You don't need to be a Kubernetes core contributor to build an operator. The community provides several frameworks to make it much easier:

• Kubebuilder (most popular) — Go-based. Generates boilerplate code for controllers and CRDs.
• Operator SDK (Ansible-based or Helm-based) — Great for teams that prefer configuration over code. You can build an operator using Ansible playbooks or Helm charts.
• Java Operator SDK — If your team lives in the Java ecosystem.

A Minimal Operator in Concept

At its heart, an operator loop looks like this (pseudo-code):

while True:
    for each CustomResource CR:
        current_state = inspect_cluster(CR)
        desired_state = read_spec(CR)
        if current_state != desired_state:
            apply_changes(CR, desired_state)
    time.sleep(10)

The real code is more complex (handling deletions, events, reconciliation, error states), but that's the essence.

When Should You Use an Operator?

Operators are not for everything.
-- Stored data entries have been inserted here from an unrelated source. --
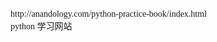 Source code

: <div><span style="font-family: 'Microsoft Yahei';">http://anandology.com/python-practice-book/index.html</span></div><div><span style="font-family: 'Microsoft Yahei';">python 学习网站</span></div><div><br /></div>
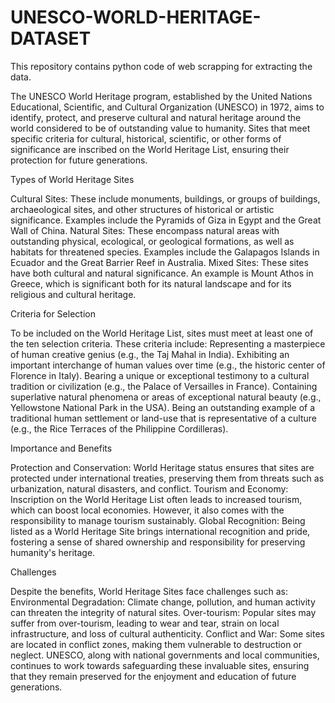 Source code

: # UNESCO-WORLD-HERITAGE-DATASET
This repository contains python code of web scrapping for extracting the data.


The UNESCO World Heritage program, established by the United Nations Educational, Scientific, and Cultural Organization (UNESCO) in 1972, aims to identify, protect, and preserve cultural and natural heritage around the world considered to be of outstanding value to humanity. Sites that meet specific criteria for cultural, historical, scientific, or other forms of significance are inscribed on the World Heritage List, ensuring their protection for future generations.

Types of World Heritage Sites

Cultural Sites: These include monuments, buildings, or groups of buildings, archaeological sites, and other structures of historical or artistic significance. Examples include the Pyramids of Giza in Egypt and the Great Wall of China. Natural Sites: These encompass natural areas with outstanding physical, ecological, or geological formations, as well as habitats for threatened species. Examples include the Galapagos Islands in Ecuador and the Great Barrier Reef in Australia. Mixed Sites: These sites have both cultural and natural significance. An example is Mount Athos in Greece, which is significant both for its natural landscape and for its religious and cultural heritage.

Criteria for Selection

To be included on the World Heritage List, sites must meet at least one of the ten selection criteria. These criteria include: Representing a masterpiece of human creative genius (e.g., the Taj Mahal in India). Exhibiting an important interchange of human values over time (e.g., the historic center of Florence in Italy). Bearing a unique or exceptional testimony to a cultural tradition or civilization (e.g., the Palace of Versailles in France). Containing superlative natural phenomena or areas of exceptional natural beauty (e.g., Yellowstone National Park in the USA). Being an outstanding example of a traditional human settlement or land-use that is representative of a culture (e.g., the Rice Terraces of the Philippine Cordilleras).

Importance and Benefits

Protection and Conservation: World Heritage status ensures that sites are protected under international treaties, preserving them from threats such as urbanization, natural disasters, and conflict. Tourism and Economy: Inscription on the World Heritage List often leads to increased tourism, which can boost local economies. However, it also comes with the responsibility to manage tourism sustainably. Global Recognition: Being listed as a World Heritage Site brings international recognition and pride, fostering a sense of shared ownership and responsibility for preserving humanity's heritage.

Challenges

Despite the benefits, World Heritage Sites face challenges such as: Environmental Degradation: Climate change, pollution, and human activity can threaten the integrity of natural sites. Over-tourism: Popular sites may suffer from over-tourism, leading to wear and tear, strain on local infrastructure, and loss of cultural authenticity. Conflict and War: Some sites are located in conflict zones, making them vulnerable to destruction or neglect. UNESCO, along with national governments and local communities, continues to work towards safeguarding these invaluable sites, ensuring that they remain preserved for the enjoyment and education of future generations.


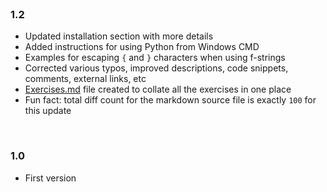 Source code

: <br>

### 1.2

* Updated installation section with more details
* Added instructions for using Python from Windows CMD
* Examples for escaping `{` and `}` characters when using f-strings
* Corrected various typos, improved descriptions, code snippets, comments, external links, etc
* [Exercises.md](./exercises/Exercises.md) file created to collate all the exercises in one place
* Fun fact: total diff count for the markdown source file is exactly `100` for this update

<br>

### 1.0

* First version

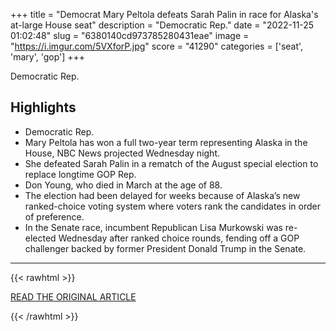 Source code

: +++
title = "Democrat Mary Peltola defeats Sarah Palin in race for Alaska's at-large House seat"
description = "Democratic Rep."
date = "2022-11-25 01:02:48"
slug = "6380140cd973785280431eae"
image = "https://i.imgur.com/5VXforP.jpg"
score = "41290"
categories = ['seat', 'mary', 'gop']
+++

Democratic Rep.

## Highlights

- Democratic Rep.
- Mary Peltola has won a full two-year term representing Alaska in the House, NBC News projected Wednesday night.
- She defeated Sarah Palin in a rematch of the August special election to replace longtime GOP Rep.
- Don Young, who died in March at the age of 88.
- The election had been delayed for weeks because of Alaska’s new ranked-choice voting system where voters rank the candidates in order of preference.
- In the Senate race, incumbent Republican Lisa Murkowski was re-elected Wednesday after ranked choice rounds, fending off a GOP challenger backed by former President Donald Trump in the Senate.

---

{{< rawhtml >}}
  <p class="article-category">
    <a target="_blank" href="https://www.nbcnews.com/politics/2022-election/democrat-mary-peltola-defeats-sarah-palin-race-alaskas-large-house-sea-rcna58207">READ THE ORIGINAL ARTICLE</a>
  </p>
{{< /rawhtml >}}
Use them when:

• Your application is stateful (databases, caches, queues).
• Your application requires multi-step lifecycle management (backups, upgrades, scaling with data rebalancing).
• You want to expose domain-specific features (e.g., "create a read replica", "run a backup") as Kubernetes-native API objects.
• You have a repetitive operational task that a human currently performs manually.

Don't use an Operator to wrap a simple stateless web app that can already be managed with a Deployment and Service. That's overkill.

Caveats and Complexity

• Operators have bugs. If an operator has a flaw in its reconciliation logic, it could accidentally delete your production database PVCs. Always test thoroughly.
• Version lock-in. Your Operator's CRD version must be compatible with both the operator's logic and your application's configuration. Upgrading an operator sometimes requires careful migration of CRD schemas.
• Learning curve. Building an operator requires understanding Kubernetes internals (controllers, informers, API server, client-go, RBAC, webhooks). Kubebuilder helps, but you still need to understand the patterns.

The Bottom Line

Custom Resources give you a way to define new types of objects. Operators give you a way to automate them. Together, they let you turn Kubernetes from a generic container scheduler into a platform that understands your application's unique needs.

If you're running databases or message queues on Kubernetes and you're not using an operator, you're probably doing too much manual work. The operator is your robot sidekick—it never sleeps, never forgets a step, and it certainly doesn't complain about on-call rotations.